She said she only remembered discussions and
disagreements about 2002 agreement. She never discussed about the
said agreement with
her husband, who was one of the directors during
the period the 2002 agreement was mooted. In 2016 when the case
started, she together
with other plaintiffs discussed the 2002
agreement, her husband was also part of the discussions. Her husband
told her about five
(5) shares he signed for on 6 January 2020.
Previously they had not discussed his interaction with the defendant
or about the letter
requesting the shareholders to sign the 2002
agreement. Initially she had said she did not recall if she received
the letter of
4 June 2002 addressed to shareholders enclosing the
2002 agreement, however she was certain that she never received the
2002 agreement.
Later, she said she did not receive the said letter.
DOCTOR
MAYANJA
[24]
He testified that he became a shareholder in 2001. He said his
signature appeared on the second
page 11. He said he did not know how
his signature ended up in that page. He never interacted with Mr
Garwood and never signed
the 2002 agreement. He was also not aware of
the 1996 agreement. He only heard informally about the discussions
relating to 2002
agreement. He never saw or received communication
about 2002 agreement and could not have said he would or would not
sign it.
[25]
He said he would not sign one page, without more, there would have to
be a reason him to sign,
for example, that of signing an
acknowledgement of receipt of a cheque, share certificate and etc.
When he received page 11 he
was troubled, he made enquiries from
other plaintiffs who were at a loss about the said signatures. He
never enquired from the
defendant, he was of the view that the
defendant would not have assisted him to prove that he never signed
the 2002 agreement.
DEFENDANT’S
WITNESSES
[26]
The defendant also called five (5) witnesses.
MR
ARCHIBALD
He
testified that he was a retired chartered accountant, he was employed
as a financial manager by the defendant. He was also its
board
member. He said he was not personally involved in the procurement of
the signatures appearing at pages 11. He confirmed the
resolution
recorded in the minutes of the meeting of 2 April 2002. In
particular, that Afrox shareholding would be reduced from
60% to 55%.
Further, that prior to transfer of shares the shareholder’s
agreement was to be agreed upon and signed. He tabled
the revised
shareholder’s agreement and drew attention to paragraph 9. He
was not involved in preparation of that agreement,
but believed it
was the one annexed to the papers.
[27]
He said, save for two (2) doctors who did not sign the agreement, he
did not recall any other
difficulties and queries with the doctor
shareholders about the 2002 agreement. He was present in the meeting
of 9 December 2002.
He did not recall that doctor Bagumah objected to
the report that only three (3) doctors had not signed. He had not
heard that
doctor Bagumah said his signature at page 11 was a
forgery. Under cross examination he conceded that the fact that the
version
of 2002 agreement was tabled at the meeting of 16 May 2002
did not imply that it was adopted by shareholders. Further, that the
agreement sent with the letter of 4 June 2002 was being sent for the
first time to shareholders.
DOCTOR
STOFILE
[28]
She testified that she was a signatory to the 2002 shareholders’
agreement appearing from
pages 147 to 158 of the papers. Her
signature appeared at and she signed page 11, however, she did not
recall when and under what
circumstances she signed page 11 and
whether that page was presented as part of the 2002 agreement. As a
director of the defendant
she was signing a number of documents. She
confirmed that the new shareholders’ agreement was tabled on 16
May 2002. It was
discussed in board meetings and the board was kept
abreast of who had signed or not. She was not part of procuring the
signatures.
She did not know that doctor Bagumah had said his
signature was forged, at any stage. In cross examination she conceded
that having
signed page 11, she would not have needed to sign again.

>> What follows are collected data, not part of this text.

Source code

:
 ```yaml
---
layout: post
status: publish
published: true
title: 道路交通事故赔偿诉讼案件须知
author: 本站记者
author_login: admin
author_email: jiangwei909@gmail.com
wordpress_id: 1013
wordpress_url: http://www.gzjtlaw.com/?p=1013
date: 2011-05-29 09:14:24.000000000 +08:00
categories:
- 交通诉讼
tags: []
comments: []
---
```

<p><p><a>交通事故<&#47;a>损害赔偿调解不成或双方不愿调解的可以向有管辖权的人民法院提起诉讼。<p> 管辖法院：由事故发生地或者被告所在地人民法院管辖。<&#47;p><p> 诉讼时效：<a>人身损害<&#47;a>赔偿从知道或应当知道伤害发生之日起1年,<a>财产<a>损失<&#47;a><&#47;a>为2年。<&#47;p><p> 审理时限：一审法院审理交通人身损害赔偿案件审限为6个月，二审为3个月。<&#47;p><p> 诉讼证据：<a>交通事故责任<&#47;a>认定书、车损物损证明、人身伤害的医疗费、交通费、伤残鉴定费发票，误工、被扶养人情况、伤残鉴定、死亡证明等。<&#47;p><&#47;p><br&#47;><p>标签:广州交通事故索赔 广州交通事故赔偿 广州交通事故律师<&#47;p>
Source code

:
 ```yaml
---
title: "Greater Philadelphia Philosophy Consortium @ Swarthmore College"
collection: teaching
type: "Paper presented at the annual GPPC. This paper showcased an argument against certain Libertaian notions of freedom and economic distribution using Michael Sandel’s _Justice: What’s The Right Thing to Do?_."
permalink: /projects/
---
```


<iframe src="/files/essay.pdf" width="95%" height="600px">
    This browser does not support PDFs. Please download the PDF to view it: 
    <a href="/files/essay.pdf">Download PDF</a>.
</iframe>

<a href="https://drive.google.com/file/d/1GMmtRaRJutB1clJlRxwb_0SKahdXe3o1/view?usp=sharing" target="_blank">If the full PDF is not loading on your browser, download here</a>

She did not know why doctor Mntonintshi needed to sign twice. She
also
conceded that, only one doctor Mntonintshi appeared as a
shareholder in the defendant’s documents. She also said that
she
did not recall if she had read the answering affidavit in 2016,
when she deposed to a confirmatory affidavit. However, she said
she
ought to have read it, as ordinarily she would not have signed
without having read it. Further, if in 2016 she had said she
was
presented with the 2002 agreement by Mr Garwood, she probably
remembered then, even though she did not recall at the stage
of the
hearing.
MISS
PILLAY
[29]
Ms Pillay was only able to confirm that she was responsible for the
drafting of the 2002 agreement.
DOCTOR
G MBAMBISA
[30]
He testified that he served on the board of the defendant company
from the latter’s inception.
He confirmed that he appended the
signature appearing at page 11, accepting the 2002 agreement. He said
in their doctors’
meeting they discussed the agreement and were
keen on the agreement. He was present in directors’ meetings
that discussed
the 2002 agreement. However, he said he did not recall
if he signed a separate page or it was attached to the actual
agreement.
He also did not recall where he signed.
[31]
In cross examination he said he signed page 10 first, the last page
of the 2002 agreement, in
his capacity as a director of the
defendant, simultaneously with Mr Garwood. Thereafter, the agreement
was circulated to the shareholders
for signature. His wife appeared
to have signed page 11 first, he said he did not know if other
shareholders signed before he did,
as page 11 is not dated. He also
did not know why he did not sign pages 10 and 11 simultaneously. He
was unable to recall if he
signed page 11 at a meeting or in his
office.
DOCTOR
R R MBAMBISA
[32]
She is also a shareholder of the defendant company. She only
confirmed that she signed the 2002
agreement. She also confirmed her
signature at page 11 but could not recall who gave her the page 11
document.
[33]
The issue for determination is whether the 2002 agreement replaced
the 1996 agreement or the
1996 agreement is still valid in that; the
2002 agreement is of no force and effect for failure to comply with
the non-variation
clause. Also, whether the 2002 is valid or binding
as the defendant contends.
ONUS
[34]
The existence of 1996 and its clause 7 are admitted by the defendant.
The plaintiffs seek that
2002 agreement be declared to be of no force
and effect because the 1996 agreement was not varied in writing as
clause 7 required.
As appearing from pleadings and in accordance to
the oral testimonies plaintiffs, save for the fourth plaintiff who
alleged fraud,
others stated that their signatures appearing on pages
11 were not in acceptance of 2002 agreement. Indeed they do not
recall the
circumstances surrounding the appending of the said
signatures, however, they said they did not do so to agree to the
2002 agreement.
Doctor Meel went further to say he would not use his
short form of signature to sign a document in the nature of 2002
agreement.
He and doctor Gaire said they never saw the agreement.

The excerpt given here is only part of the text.